◆ **Task directions**:
The required result is a line count: how many lines in this data hold the word "Docker". Give only that.

[Stored data entries]
┌──
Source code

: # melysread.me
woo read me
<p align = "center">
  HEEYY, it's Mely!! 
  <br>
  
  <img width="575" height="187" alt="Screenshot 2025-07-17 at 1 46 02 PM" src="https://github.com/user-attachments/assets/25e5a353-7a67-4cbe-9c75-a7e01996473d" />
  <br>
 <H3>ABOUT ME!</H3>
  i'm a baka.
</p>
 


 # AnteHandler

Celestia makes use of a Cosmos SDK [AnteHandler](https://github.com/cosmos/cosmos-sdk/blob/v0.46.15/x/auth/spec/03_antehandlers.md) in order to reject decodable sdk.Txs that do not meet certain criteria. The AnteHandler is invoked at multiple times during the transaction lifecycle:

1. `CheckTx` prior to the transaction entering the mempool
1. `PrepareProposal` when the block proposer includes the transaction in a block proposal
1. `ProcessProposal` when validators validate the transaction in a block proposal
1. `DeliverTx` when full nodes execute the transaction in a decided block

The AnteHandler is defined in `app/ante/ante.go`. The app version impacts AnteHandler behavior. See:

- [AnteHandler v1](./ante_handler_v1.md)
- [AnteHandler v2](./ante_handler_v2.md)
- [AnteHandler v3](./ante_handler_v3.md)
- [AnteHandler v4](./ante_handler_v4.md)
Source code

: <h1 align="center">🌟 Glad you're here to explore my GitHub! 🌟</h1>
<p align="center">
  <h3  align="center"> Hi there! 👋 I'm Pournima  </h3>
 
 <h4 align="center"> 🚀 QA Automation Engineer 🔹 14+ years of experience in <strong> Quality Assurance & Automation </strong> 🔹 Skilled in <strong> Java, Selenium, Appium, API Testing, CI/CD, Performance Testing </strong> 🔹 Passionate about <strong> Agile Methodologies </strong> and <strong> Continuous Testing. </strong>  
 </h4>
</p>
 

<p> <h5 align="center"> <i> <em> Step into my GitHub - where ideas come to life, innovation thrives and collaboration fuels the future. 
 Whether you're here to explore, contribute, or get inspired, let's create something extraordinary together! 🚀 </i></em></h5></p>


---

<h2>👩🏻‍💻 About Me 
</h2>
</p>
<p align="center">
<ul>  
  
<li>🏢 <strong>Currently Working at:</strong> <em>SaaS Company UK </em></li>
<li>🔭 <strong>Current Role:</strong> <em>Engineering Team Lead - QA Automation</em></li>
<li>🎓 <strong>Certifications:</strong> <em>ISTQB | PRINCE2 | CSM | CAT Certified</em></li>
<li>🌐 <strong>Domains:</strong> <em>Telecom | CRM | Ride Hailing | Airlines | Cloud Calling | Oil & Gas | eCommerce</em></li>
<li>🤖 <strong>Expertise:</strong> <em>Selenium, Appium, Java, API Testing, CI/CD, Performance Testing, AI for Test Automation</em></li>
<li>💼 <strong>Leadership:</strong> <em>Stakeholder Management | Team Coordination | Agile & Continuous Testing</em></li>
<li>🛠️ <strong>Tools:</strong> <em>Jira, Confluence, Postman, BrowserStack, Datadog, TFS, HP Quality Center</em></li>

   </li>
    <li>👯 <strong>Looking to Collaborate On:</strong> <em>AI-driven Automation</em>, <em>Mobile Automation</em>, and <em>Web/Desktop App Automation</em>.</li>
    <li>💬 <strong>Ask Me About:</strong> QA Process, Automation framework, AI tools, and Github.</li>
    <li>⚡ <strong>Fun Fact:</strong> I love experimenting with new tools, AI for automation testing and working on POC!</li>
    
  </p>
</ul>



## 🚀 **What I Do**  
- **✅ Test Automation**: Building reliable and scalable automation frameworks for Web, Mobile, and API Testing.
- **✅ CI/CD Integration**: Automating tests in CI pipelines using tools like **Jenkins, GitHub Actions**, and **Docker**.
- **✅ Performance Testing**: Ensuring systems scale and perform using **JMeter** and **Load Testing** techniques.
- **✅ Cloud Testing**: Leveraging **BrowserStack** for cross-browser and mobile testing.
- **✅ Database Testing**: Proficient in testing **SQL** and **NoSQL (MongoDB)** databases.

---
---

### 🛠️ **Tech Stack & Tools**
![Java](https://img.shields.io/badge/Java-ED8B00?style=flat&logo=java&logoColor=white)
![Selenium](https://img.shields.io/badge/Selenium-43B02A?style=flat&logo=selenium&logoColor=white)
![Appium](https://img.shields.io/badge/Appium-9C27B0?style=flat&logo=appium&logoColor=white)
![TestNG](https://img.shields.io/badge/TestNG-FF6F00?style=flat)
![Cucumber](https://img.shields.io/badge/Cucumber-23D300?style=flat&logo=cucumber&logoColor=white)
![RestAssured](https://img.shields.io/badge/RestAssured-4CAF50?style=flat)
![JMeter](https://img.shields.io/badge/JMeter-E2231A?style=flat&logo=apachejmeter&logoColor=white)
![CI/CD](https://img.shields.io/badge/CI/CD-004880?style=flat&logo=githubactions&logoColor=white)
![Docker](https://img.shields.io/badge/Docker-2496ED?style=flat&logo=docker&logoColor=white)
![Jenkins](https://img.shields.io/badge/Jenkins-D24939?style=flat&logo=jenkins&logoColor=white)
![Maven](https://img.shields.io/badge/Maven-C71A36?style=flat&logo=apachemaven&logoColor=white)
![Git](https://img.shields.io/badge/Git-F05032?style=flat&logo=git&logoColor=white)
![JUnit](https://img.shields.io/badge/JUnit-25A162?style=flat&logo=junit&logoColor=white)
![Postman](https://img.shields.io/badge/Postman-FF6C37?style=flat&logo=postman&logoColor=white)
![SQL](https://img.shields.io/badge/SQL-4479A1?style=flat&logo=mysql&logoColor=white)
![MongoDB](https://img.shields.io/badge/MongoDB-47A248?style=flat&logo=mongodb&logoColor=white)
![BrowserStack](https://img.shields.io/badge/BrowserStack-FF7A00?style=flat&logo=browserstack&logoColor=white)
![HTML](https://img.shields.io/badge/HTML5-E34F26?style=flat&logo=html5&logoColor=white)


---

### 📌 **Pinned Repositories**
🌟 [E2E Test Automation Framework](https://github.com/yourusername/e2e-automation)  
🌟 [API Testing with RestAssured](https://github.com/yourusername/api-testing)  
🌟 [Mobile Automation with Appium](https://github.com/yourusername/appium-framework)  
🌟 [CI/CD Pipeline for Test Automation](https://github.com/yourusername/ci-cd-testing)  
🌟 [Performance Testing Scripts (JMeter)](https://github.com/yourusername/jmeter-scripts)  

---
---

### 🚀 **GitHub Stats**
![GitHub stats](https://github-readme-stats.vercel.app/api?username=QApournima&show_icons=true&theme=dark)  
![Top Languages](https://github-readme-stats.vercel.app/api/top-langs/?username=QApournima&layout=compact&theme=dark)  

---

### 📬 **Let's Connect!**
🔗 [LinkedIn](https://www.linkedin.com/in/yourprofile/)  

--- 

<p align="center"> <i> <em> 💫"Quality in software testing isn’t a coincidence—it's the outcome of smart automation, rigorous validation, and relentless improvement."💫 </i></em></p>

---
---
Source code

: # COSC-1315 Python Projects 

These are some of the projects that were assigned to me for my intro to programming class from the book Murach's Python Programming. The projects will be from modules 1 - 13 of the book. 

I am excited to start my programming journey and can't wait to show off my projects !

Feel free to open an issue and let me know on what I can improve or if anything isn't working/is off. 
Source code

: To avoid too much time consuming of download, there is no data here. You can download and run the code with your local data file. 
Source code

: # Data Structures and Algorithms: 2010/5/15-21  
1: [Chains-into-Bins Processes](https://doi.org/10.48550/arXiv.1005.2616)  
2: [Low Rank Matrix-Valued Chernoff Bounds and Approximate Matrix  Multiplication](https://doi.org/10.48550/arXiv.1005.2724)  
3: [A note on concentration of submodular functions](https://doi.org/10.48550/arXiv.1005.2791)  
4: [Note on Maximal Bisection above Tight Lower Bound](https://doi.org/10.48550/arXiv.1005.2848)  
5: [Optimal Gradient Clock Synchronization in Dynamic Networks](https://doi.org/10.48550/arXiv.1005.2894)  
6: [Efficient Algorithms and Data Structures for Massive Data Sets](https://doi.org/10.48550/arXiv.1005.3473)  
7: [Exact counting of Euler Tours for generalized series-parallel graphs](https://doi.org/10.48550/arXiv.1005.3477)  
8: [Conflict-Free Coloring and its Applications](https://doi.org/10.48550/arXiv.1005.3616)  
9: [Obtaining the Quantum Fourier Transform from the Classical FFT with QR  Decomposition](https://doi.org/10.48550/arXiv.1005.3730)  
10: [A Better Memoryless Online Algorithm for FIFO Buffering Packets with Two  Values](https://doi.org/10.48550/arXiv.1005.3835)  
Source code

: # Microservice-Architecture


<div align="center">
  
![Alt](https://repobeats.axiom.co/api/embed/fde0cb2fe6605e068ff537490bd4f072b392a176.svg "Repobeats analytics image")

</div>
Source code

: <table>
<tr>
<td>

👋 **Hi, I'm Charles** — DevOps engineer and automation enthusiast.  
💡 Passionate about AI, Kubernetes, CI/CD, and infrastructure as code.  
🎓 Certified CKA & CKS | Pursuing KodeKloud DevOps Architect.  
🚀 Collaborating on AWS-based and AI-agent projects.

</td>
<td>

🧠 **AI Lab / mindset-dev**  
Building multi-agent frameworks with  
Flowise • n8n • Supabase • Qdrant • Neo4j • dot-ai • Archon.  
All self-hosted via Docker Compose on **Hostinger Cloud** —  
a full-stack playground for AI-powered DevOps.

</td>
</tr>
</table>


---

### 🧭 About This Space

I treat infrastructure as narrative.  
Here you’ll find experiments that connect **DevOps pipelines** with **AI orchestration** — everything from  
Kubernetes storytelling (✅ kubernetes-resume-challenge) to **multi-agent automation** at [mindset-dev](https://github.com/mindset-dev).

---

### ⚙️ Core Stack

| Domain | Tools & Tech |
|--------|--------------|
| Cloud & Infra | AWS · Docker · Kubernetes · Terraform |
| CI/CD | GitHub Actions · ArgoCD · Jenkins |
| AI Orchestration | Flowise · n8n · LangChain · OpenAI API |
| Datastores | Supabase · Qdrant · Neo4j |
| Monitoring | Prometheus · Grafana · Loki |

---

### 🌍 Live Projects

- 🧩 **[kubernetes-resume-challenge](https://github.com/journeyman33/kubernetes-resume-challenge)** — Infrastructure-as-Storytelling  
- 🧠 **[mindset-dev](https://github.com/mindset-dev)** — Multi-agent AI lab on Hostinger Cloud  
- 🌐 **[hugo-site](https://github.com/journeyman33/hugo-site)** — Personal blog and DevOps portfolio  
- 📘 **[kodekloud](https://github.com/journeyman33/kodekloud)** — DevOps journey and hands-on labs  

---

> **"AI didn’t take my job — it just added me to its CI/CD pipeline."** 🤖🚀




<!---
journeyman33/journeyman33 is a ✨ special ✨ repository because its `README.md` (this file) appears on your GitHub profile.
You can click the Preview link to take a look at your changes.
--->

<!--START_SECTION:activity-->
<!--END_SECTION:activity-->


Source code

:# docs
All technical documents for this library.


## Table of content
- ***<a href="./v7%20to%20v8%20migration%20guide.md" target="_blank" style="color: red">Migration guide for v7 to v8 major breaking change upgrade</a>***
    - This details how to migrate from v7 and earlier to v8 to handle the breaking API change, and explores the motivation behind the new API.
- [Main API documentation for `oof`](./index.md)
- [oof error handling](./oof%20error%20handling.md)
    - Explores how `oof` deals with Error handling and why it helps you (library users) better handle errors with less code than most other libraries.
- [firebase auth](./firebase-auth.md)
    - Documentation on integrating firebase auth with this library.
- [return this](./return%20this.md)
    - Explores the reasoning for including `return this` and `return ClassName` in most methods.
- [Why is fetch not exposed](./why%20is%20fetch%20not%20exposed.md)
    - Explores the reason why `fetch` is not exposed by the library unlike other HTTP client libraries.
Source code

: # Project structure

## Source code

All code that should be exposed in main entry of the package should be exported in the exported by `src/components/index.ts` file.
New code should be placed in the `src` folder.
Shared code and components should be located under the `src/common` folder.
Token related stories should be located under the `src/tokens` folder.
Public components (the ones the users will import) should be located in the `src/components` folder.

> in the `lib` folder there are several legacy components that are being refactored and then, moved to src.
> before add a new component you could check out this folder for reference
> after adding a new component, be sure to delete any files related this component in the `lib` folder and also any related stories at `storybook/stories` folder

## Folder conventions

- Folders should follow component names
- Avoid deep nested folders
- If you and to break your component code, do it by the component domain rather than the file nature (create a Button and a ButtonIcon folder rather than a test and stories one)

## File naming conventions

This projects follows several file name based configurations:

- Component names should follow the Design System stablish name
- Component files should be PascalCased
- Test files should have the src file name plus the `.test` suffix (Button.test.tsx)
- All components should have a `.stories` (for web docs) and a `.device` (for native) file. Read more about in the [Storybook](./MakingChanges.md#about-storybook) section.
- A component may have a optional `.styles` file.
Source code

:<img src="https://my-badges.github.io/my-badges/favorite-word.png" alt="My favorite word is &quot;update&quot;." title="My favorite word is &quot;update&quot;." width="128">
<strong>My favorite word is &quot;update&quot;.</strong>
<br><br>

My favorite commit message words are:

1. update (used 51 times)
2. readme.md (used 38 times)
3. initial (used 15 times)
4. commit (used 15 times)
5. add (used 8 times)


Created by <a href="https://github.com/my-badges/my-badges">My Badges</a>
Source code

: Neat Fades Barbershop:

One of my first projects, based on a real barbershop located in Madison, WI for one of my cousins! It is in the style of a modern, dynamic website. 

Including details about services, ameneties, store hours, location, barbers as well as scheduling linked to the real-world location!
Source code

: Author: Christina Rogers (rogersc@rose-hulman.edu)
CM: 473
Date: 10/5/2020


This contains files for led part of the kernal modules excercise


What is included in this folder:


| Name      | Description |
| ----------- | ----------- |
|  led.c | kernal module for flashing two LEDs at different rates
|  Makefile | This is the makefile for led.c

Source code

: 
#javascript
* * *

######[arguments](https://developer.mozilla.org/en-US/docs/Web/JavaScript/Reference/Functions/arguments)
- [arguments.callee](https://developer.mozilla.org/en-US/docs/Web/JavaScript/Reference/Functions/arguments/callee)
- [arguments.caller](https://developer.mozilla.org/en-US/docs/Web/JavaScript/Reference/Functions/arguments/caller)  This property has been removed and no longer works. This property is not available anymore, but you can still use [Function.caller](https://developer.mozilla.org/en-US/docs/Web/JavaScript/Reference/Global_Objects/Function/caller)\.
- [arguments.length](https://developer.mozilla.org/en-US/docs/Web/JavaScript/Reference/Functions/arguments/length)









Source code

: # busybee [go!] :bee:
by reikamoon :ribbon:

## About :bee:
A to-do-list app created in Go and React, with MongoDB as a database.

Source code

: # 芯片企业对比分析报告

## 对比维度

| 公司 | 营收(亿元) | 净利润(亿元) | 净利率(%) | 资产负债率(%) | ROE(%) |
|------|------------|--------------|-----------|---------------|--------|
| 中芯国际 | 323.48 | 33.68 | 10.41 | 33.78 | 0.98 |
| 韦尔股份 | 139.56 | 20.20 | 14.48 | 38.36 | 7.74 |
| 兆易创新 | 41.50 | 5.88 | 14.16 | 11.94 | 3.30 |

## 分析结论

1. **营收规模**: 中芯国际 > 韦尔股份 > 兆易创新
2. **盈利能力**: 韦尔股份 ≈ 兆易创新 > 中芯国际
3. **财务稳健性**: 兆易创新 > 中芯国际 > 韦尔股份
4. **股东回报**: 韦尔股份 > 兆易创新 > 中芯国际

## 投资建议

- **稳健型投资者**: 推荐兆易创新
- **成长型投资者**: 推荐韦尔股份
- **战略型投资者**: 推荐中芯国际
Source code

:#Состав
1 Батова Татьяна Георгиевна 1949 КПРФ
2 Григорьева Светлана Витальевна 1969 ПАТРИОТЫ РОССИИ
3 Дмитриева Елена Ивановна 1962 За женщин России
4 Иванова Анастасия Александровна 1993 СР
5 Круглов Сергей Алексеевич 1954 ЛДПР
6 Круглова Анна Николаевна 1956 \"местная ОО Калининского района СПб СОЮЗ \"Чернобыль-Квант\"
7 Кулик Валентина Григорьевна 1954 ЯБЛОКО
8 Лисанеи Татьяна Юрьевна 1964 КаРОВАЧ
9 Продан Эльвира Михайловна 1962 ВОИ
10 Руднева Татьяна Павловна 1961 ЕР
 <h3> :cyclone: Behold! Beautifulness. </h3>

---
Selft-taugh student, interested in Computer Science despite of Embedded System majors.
└──
◆ **Answer box**:
4